# Let $A , B\subseteq\mathbb{R}$. If $A$ is closed and $B$ is compact, is $A\cdot B$ closed?

Let $A , B\subseteq\mathbb{R}$. If $A$ is closed and $B$ is compact, is $A\cdot B=\{a. b: a\in A,b\in B\}$ closed?

If $p$ is an adherent point in $A\cdot B$, exists a sequence $p_{n}=\alpha_{n} \beta_{n}$, $\alpha_{n} \in A$ and $\beta_{n}\in B$, such that $p_{n}\rightarrow p$. If $B$ is compact, $\beta_{n}\rightarrow b \in B$.

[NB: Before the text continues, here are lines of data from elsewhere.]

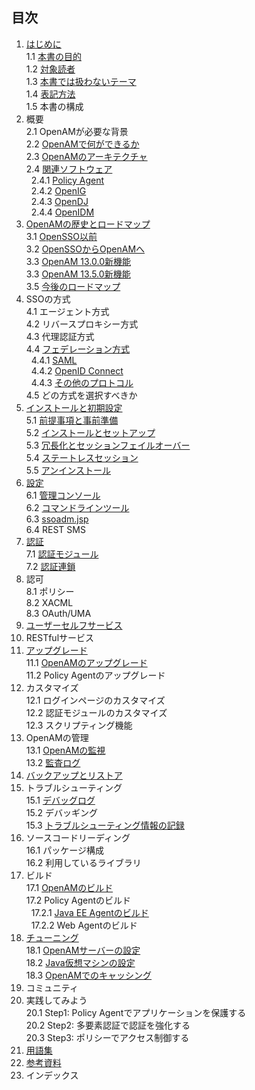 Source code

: ## 目次

1. [はじめに](introduction.md)  
 1.1 [本書の目的](purpose-of-this-book.md)  
 1.2 [対象読者](target-reader.md)   
 1.3 [本書では扱わないテーマ](untouched-theme.md)  
 1.4 [表記方法](conventions.md)  
 1.5 本書の構成  
2. 概要  
 2.1 OpenAMが必要な背景  
 2.2 [OpenAMで何ができるか](key-benefits.md)  
 2.3 [OpenAMのアーキテクチャ](architecture.md)  
 2.4 [関連ソフトウェア](identity-stack.md)  
 &nbsp; 2.4.1 [Policy Agent](policy-agent.md)   
 &nbsp; 2.4.2 [OpenIG](openig.md)  
 &nbsp; 2.4.3 [OpenDJ](opendj.md)  
 &nbsp; 2.4.4 [OpenIDM](openidm.md)  
3. [OpenAMの歴史とロードマップ](history-and-roadmap.md)  
 3.1 [OpenSSO以前](history-of-opensso.md)  
 3.2 [OpenSSOからOpenAMへ](history-of-openam.md)  
 3.3 [OpenAM 13.0.0新機能](openam13-new-feature.md)  
 3.3 [OpenAM 13.5.0新機能](openam1350-new-feature.md)  
 3.5 [今後のロードマップ](roadmap.md)  
4. SSOの方式  
 4.1 エージェント方式  
 4.2 リバースプロキシー方式  
 4.3 代理認証方式  
 4.4 [フェデレーション方式](federation.md)  
 &nbsp; 4.4.1 [SAML](saml.md)  
 &nbsp; 4.4.2 [OpenID Connect](openid-connect.md)  
 &nbsp; 4.4.3 [その他のプロトコル](other-protocol.md)  
 4.5 どの方式を選択すべきか  
5. [インストールと初期設定](install-and-setup.md)  
 5.1 [前提事項と事前準備](preparing-for-installation.md)  
 5.2 [インストールとセットアップ](setup.md)  
 5.3 [冗長化とセッションフェイルオーバー](site-and-sfo.md)  
 5.4 [ステートレスセッション](stateless-session.md)  
 5.5 [アンインストール](uninstall.md)  
6. [設定](configuration.md)  
 6.1 [管理コンソール](admin-console.md)   
 6.2 [コマンドラインツール](command-line-tools.md)   
 6.3 [ssoadm.jsp](ssoadm-jsp.md)   
 6.4 REST SMS  
7. [認証](authn.md)  
 7.1 [認証モジュール](authn-modules.md)   
 7.2 [認証連鎖](authn-chain.md)     
8. 認可  
 8.1 ポリシー   
 8.2 XACML   
 8.3 OAuth/UMA   
9. [ユーザーセルフサービス](user-self-service.md)  
10. RESTfulサービス  
11. [アップグレード](upgrade.md)  
 11.1 [OpenAMのアップグレード](upgrade-of-openam.md)   
 11.2 Policy Agentのアップグレード   
12. カスタマイズ  
 12.1 ログインページのカスタマイズ   
 12.2 認証モジュールのカスタマイズ  
 12.3 スクリプティング機能  
13. OpenAMの管理  
 13.1 [OpenAMの監視](monitoring.md)  
 13.2 [監査ログ](audit-log.md)  
14. [バックアップとリストア](backup-and-restore.md)   
15. トラブルシューティング  
 15.1 [デバッグログ](debug-log.md)  
 15.2 デバッギング  
 15.3 [トラブルシューティング情報の記録](troubleshooting-info.md)  
16. ソースコードリーディング  
 16.1 パッケージ構成  
 16.2 利用しているライブラリ  
17. ビルド  
 17.1 [OpenAMのビルド](build-openam.md)  
 17.2 Policy Agentのビルド  
 &nbsp; 17.2.1 [Java EE Agentのビルド](build-jee-agent.md)  
 &nbsp; 17.2.2 Web Agentのビルド  
18. [チューニング](tuning.md)  
 18.1 [OpenAMサーバーの設定](server-tuning.md)  
 18.2 [Java仮想マシンの設定](jvm-tuning.md)  
 18.3 [OpenAMでのキャッシング](caching.md) 
19. コミュニティ
20. 実践してみよう  
 20.1 Step1: Policy Agentでアプリケーションを保護する  
 20.2 Step2: 多要素認証で認証を強化する  
 20.3 Step3: ポリシーでアクセス制御する  
21. [用語集](glossary.md)  
22. [参考資料](reference.md)  
23. インデックス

#### Solutions Collecting From Web of "Let $A , B\subseteq\mathbb{R}$. If $A$ is closed and $B$ is compact, is $A\cdot B$ closed?"

Let $A=\mathbb{N}$ and $B=\{\frac{1}{n}:n \in \mathbb{N} \}\cup\{0 \}$ , then A is closed and B is compact but $A.B$ is no closed because $\sqrt{2}$ is an adherent point of $A.B$ , and $\sqrt{2} \notin A.B$ .

$C=A\times B$, catch hold a sequence $c_n=a_n\times b_n$ such that $c_n\to c$

we need to show $c=a\times b$ for some $a\in A, b\in B$

since $b_n\in B$ and $B$ is closed, bounded so it has a convergent subsequence say $b_{n_k}\to b$

now $a_n={c_n\over b_n}\in A, a_n\to {c\over b}$ but $A$ is closed so ${c\over b}\in A$, call it $a$

so $c=a\times b$ Done!

In harmonic analysis we have if $G$ is topological group and $A$ and $B$ be subset of $G$ , $A$ closed and $B$ is compact then $A.B$ is closed.(proof in principle of harmonic analysis written by anton Deitmar , Lemma 1.1.4). and compact condition is needed i.e. if A and B are closed then AB is not closed.

If we add the condition $0 \not \in B$, I think that the answer is yes.